RECORDS FOR THE EXERCISE Start Marker

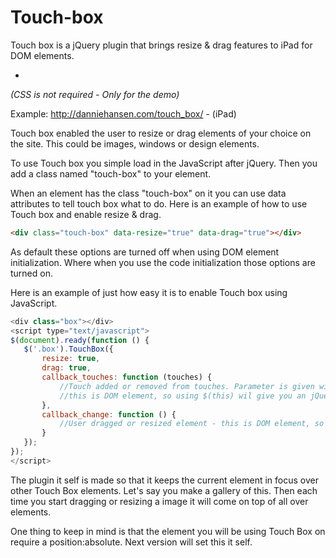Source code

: Touch-box
=========

Touch box is a jQuery plugin that brings resize &amp; drag features to iPad for DOM elements.

-
*(CSS is not required - Only for the demo)*

Example: http://danniehansen.com/touch_box/ - (iPad)

Touch box enabled the user to resize or drag elements of your choice on the site.
This could be images, windows or design elements.

To use Touch box you simple load in the JavaScript after jQuery.
Then you add a class named "touch-box" to your element.

When an element has the class "touch-box" on it you can use data attributes
to tell touch box what to do. Here is an example of how to use Touch box and enable resize & drag.

```html
<div class="touch-box" data-resize="true" data-drag="true"></div>
```

As default these options are turned off when using DOM element initialization.
Where when you use the code initialization those options are turned on.

Here is an example of just how easy it is to enable Touch box using JavaScript.

```javascript
<div class="box"></div>
<script type="text/javascript">
$(document).ready(function () {
   $('.box').TouchBox({
       resize: true,
       drag: true,
       callback_touches: function (touches) {
           //Touch added or removed from touches. Parameter is given with current touches
           //this is DOM element, so using $(this) wil give you an jQuery element
       },
       callback_change: function () {
           //User dragged or resized element - this is DOM element, so using $(this) wil give you an jQuery element.
       }
   });
});
</script>
```

The plugin it self is made so that it keeps the current element in focus over other Touch Box elements.
Let's say you make a gallery of this. Then each time you start dragging or resizing a image it will come
on top of all over elements.

One thing to keep in mind is that the element you will be using Touch Box on require a position:absolute.
Next version will set this it self.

RECORDS FOR THE EXERCISE End Marker

> _TASK INSTRUCTIONS_
Retype the lines above exactly, no pictures.

> _SOLUTION TO THIS EXERCISE_
Source code

: Touch-box
=========

Touch box is a jQuery plugin that brings resize &amp; drag features to iPad for DOM elements.

-
*(CSS is not required - Only for the demo)*

Example: http://danniehansen.com/touch_box/ - (iPad)

Touch box enabled the user to resize or drag elements of your choice on the site.
This could be images, windows or design elements.

To use Touch box you simple load in the JavaScript after jQuery.
Then you add a class named "touch-box" to your element.

When an element has the class "touch-box" on it you can use data attributes
to tell touch box what to do. Here is an example of how to use Touch box and enable resize & drag.

```html
<div class="touch-box" data-resize="true" data-drag="true"></div>
```

As default these options are turned off when using DOM element initialization.
Where when you use the code initialization those options are turned on.

Here is an example of just how easy it is to enable Touch box using JavaScript.

```javascript
<div class="box"></div>
<script type="text/javascript">
$(document).ready(function () {
   $('.box').TouchBox({
       resize: true,
       drag: true,
       callback_touches: function (touches) {
           //Touch added or removed from touches. Parameter is given with current touches
           //this is DOM element, so using $(this) wil give you an jQuery element
       },
       callback_change: function () {
           //User dragged or resized element - this is DOM element, so using $(this) wil give you an jQuery element.
       }
   });
});
</script>
```

The plugin it self is made so that it keeps the current element in focus over other Touch Box elements.
Let's say you make a gallery of this. Then each time you start dragging or resizing a image it will come
on top of all over elements.

One thing to keep in mind is that the element you will be using Touch Box on require a position:absolute.
Next version will set this it self.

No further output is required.